With pictures omitted, restate the data word for word.

Segment Start: DATA PROVIDED

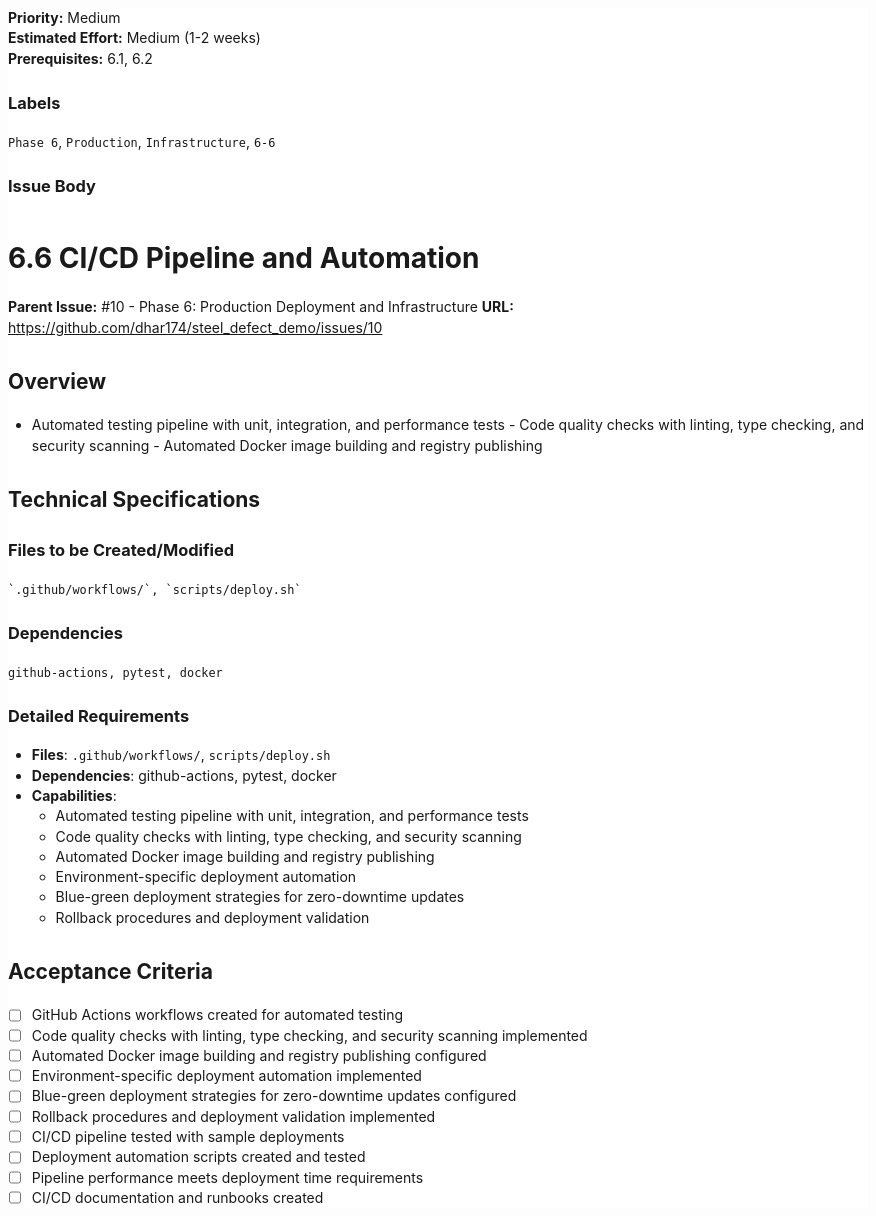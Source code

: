 **Priority:** Medium  
**Estimated Effort:** Medium (1-2 weeks)  
**Prerequisites:** 6.1, 6.2

### Labels
`Phase 6`, `Production`, `Infrastructure`, `6-6`

### Issue Body
# 6.6 CI/CD Pipeline and Automation

**Parent Issue:** #10 - Phase 6: Production Deployment and Infrastructure
**URL:** https://github.com/dhar174/steel_defect_demo/issues/10

## Overview
- Automated testing pipeline with unit, integration, and performance tests - Code quality checks with linting, type checking, and security scanning - Automated Docker image building and registry publishing

## Technical Specifications

### Files to be Created/Modified
```
`.github/workflows/`, `scripts/deploy.sh`
```

### Dependencies
```
github-actions, pytest, docker
```

### Detailed Requirements
- **Files**: `.github/workflows/`, `scripts/deploy.sh`
- **Dependencies**: github-actions, pytest, docker
- **Capabilities**:
  - Automated testing pipeline with unit, integration, and performance tests
  - Code quality checks with linting, type checking, and security scanning
  - Automated Docker image building and registry publishing
  - Environment-specific deployment automation
  - Blue-green deployment strategies for zero-downtime updates
  - Rollback procedures and deployment validation

## Acceptance Criteria

- [ ] GitHub Actions workflows created for automated testing
- [ ] Code quality checks with linting, type checking, and security scanning implemented
- [ ] Automated Docker image building and registry publishing configured
- [ ] Environment-specific deployment automation implemented
- [ ] Blue-green deployment strategies for zero-downtime updates configured
- [ ] Rollback procedures and deployment validation implemented
- [ ] CI/CD pipeline tested with sample deployments
- [ ] Deployment automation scripts created and tested
- [ ] Pipeline performance meets deployment time requirements
- [ ] CI/CD documentation and runbooks created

Segment End: DATA PROVIDED

# TASK OUTPUT:
Source code

: **Priority:** Medium  
**Estimated Effort:** Medium (1-2 weeks)  
**Prerequisites:** 6.1, 6.2

### Labels
`Phase 6`, `Production`, `Infrastructure`, `6-6`

### Issue Body
# 6.6 CI/CD Pipeline and Automation

**Parent Issue:** #10 - Phase 6: Production Deployment and Infrastructure
**URL:** https://github.com/dhar174/steel_defect_demo/issues/10

## Overview
- Automated testing pipeline with unit, integration, and performance tests - Code quality checks with linting, type checking, and security scanning - Automated Docker image building and registry publishing

## Technical Specifications

### Files to be Created/Modified
```
`.github/workflows/`, `scripts/deploy.sh`
```

### Dependencies
```
github-actions, pytest, docker
```

### Detailed Requirements
- **Files**: `.github/workflows/`, `scripts/deploy.sh`
- **Dependencies**: github-actions, pytest, docker
- **Capabilities**:
  - Automated testing pipeline with unit, integration, and performance tests
  - Code quality checks with linting, type checking, and security scanning
  - Automated Docker image building and registry publishing
  - Environment-specific deployment automation
  - Blue-green deployment strategies for zero-downtime updates
  - Rollback procedures and deployment validation

## Acceptance Criteria

- [ ] GitHub Actions workflows created for automated testing
- [ ] Code quality checks with linting, type checking, and security scanning implemented
- [ ] Automated Docker image building and registry publishing configured
- [ ] Environment-specific deployment automation implemented
- [ ] Blue-green deployment strategies for zero-downtime updates configured
- [ ] Rollback procedures and deployment validation implemented
- [ ] CI/CD pipeline tested with sample deployments
- [ ] Deployment automation scripts created and tested
- [ ] Pipeline performance meets deployment time requirements
- [ ] CI/CD documentation and runbooks created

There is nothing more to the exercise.